━━━ Data under study ━━━

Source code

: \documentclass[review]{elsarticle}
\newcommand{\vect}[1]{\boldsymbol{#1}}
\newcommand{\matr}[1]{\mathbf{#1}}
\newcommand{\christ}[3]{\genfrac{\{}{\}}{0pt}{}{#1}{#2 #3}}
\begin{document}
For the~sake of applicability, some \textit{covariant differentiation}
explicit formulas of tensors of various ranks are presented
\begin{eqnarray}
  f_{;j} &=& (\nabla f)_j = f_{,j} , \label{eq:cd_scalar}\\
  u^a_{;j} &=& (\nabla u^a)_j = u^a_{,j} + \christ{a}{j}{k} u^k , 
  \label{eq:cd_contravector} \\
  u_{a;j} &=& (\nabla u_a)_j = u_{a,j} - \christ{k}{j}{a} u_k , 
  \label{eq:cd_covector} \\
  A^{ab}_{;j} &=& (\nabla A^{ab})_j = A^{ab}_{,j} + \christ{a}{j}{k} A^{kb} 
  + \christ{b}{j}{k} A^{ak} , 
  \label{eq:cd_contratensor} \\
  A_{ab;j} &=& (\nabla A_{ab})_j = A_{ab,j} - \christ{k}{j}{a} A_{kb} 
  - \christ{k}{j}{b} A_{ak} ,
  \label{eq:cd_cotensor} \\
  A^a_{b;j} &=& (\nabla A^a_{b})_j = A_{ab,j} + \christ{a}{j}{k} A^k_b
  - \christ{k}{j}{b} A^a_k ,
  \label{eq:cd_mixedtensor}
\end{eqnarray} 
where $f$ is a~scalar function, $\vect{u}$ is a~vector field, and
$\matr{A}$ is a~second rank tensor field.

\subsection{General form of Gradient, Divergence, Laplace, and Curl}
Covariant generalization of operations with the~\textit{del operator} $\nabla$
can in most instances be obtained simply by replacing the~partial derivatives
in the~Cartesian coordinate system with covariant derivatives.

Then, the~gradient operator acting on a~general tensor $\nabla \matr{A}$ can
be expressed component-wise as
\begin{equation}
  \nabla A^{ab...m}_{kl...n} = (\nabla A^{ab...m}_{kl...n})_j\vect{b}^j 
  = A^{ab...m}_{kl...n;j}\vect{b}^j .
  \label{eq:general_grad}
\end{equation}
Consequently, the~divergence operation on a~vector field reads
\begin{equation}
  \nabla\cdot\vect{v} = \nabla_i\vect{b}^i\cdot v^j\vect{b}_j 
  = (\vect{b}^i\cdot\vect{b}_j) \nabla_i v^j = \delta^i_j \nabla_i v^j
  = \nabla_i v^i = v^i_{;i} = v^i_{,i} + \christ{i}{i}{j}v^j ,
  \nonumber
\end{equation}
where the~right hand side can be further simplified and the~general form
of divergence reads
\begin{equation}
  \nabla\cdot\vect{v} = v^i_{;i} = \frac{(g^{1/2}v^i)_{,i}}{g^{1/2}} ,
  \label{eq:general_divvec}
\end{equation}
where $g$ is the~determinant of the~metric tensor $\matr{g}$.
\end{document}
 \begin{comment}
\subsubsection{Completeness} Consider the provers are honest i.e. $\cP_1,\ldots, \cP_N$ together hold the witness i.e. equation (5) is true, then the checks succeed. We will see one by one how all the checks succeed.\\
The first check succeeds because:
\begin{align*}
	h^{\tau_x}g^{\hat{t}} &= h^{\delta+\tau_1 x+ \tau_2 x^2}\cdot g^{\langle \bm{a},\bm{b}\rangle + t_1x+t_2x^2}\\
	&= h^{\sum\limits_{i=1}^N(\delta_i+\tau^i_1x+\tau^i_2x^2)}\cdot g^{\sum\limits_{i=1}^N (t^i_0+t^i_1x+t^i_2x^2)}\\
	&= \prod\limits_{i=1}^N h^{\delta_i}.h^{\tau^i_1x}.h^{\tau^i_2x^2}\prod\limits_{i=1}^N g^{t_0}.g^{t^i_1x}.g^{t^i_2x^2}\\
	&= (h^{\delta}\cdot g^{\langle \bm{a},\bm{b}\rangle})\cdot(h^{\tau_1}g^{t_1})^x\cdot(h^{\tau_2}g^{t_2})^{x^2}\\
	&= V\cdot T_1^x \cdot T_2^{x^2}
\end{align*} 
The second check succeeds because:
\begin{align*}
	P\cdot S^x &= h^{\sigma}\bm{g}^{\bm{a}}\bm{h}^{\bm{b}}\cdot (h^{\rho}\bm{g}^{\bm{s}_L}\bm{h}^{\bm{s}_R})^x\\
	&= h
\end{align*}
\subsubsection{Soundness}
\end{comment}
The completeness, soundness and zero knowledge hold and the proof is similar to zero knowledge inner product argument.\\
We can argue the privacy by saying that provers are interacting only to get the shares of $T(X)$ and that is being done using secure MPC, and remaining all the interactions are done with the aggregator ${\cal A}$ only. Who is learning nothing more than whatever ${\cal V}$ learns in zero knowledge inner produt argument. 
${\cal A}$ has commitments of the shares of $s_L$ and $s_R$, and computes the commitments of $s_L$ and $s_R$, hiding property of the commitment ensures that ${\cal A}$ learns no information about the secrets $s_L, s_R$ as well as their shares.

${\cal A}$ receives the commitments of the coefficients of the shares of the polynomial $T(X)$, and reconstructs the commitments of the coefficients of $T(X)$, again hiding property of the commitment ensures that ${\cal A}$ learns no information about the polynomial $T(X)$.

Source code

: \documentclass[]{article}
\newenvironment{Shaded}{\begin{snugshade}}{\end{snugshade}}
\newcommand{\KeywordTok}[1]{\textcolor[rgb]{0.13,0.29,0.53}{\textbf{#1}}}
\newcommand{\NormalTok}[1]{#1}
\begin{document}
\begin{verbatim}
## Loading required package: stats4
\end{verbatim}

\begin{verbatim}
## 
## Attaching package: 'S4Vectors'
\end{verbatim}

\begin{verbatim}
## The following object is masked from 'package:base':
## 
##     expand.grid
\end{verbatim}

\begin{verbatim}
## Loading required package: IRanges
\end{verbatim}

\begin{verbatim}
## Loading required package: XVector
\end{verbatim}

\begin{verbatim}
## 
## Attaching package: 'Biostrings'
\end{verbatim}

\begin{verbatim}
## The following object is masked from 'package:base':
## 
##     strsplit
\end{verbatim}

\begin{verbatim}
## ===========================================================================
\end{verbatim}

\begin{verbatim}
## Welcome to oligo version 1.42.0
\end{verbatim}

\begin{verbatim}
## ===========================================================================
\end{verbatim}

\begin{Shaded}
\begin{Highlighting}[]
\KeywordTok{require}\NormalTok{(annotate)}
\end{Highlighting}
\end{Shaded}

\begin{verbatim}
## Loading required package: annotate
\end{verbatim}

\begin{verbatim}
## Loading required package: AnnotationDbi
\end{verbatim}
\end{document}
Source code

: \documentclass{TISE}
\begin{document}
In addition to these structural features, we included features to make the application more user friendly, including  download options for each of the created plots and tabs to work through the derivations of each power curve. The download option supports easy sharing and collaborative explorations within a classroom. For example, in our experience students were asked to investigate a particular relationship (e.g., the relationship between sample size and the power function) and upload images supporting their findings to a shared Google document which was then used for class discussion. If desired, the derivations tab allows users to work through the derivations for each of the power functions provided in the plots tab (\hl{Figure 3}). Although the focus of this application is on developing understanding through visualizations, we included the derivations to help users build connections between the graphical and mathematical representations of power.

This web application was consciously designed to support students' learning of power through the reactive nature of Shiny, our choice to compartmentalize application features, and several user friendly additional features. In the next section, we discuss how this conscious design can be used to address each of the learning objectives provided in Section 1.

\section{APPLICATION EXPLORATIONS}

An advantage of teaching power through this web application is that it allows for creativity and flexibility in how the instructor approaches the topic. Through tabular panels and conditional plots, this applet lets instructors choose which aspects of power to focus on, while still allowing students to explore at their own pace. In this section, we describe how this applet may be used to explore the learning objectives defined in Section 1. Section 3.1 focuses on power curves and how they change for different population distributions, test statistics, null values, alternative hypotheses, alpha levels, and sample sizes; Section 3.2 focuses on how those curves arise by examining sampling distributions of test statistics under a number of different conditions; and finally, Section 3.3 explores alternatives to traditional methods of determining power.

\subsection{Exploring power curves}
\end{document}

━━━

**Task statement:** Wherever the string "field" appears in the data above, copy the line it sits in.

**Answer area:**
where $f$ is a~scalar function, $\vect{u}$ is a~vector field, and
$\matr{A}$ is a~second rank tensor field.
Consequently, the~divergence operation on a~vector field reads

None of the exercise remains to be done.